_PROMPT_. Scan the material and copy every line in which "città" appears.

+ + + +

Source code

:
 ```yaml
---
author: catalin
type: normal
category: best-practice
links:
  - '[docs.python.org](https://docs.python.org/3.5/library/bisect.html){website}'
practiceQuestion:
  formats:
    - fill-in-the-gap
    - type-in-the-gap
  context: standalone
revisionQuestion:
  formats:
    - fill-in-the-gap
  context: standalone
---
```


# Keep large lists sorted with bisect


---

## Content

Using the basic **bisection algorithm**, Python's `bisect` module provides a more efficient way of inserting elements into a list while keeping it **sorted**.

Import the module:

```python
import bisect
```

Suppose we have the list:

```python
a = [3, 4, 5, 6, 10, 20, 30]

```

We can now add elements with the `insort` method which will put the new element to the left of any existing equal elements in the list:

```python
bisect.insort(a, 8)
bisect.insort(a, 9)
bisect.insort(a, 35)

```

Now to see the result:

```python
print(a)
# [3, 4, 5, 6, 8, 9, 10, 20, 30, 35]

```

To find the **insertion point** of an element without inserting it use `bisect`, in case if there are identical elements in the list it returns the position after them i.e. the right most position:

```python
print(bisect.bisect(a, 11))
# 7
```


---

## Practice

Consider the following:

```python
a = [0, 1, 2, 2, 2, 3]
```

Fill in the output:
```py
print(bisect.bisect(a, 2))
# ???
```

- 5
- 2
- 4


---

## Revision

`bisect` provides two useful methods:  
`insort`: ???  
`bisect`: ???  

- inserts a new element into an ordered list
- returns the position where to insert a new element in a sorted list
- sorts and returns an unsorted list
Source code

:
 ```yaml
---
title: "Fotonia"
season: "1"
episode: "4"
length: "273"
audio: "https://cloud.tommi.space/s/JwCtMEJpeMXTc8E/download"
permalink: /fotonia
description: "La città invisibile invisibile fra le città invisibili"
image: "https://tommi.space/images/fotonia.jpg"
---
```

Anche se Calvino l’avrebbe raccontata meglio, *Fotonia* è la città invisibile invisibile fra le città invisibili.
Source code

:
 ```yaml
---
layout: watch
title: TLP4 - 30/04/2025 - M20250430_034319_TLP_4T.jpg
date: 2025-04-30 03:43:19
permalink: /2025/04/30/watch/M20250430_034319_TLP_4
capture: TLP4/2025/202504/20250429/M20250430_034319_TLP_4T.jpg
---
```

+ + + +

_RESULT OF THE EXERCISE_.
description: "La città invisibile invisibile fra le città invisibili"
Anche se Calvino l’avrebbe raccontata meglio, *Fotonia* è la città invisibile invisibile fra le città invisibili.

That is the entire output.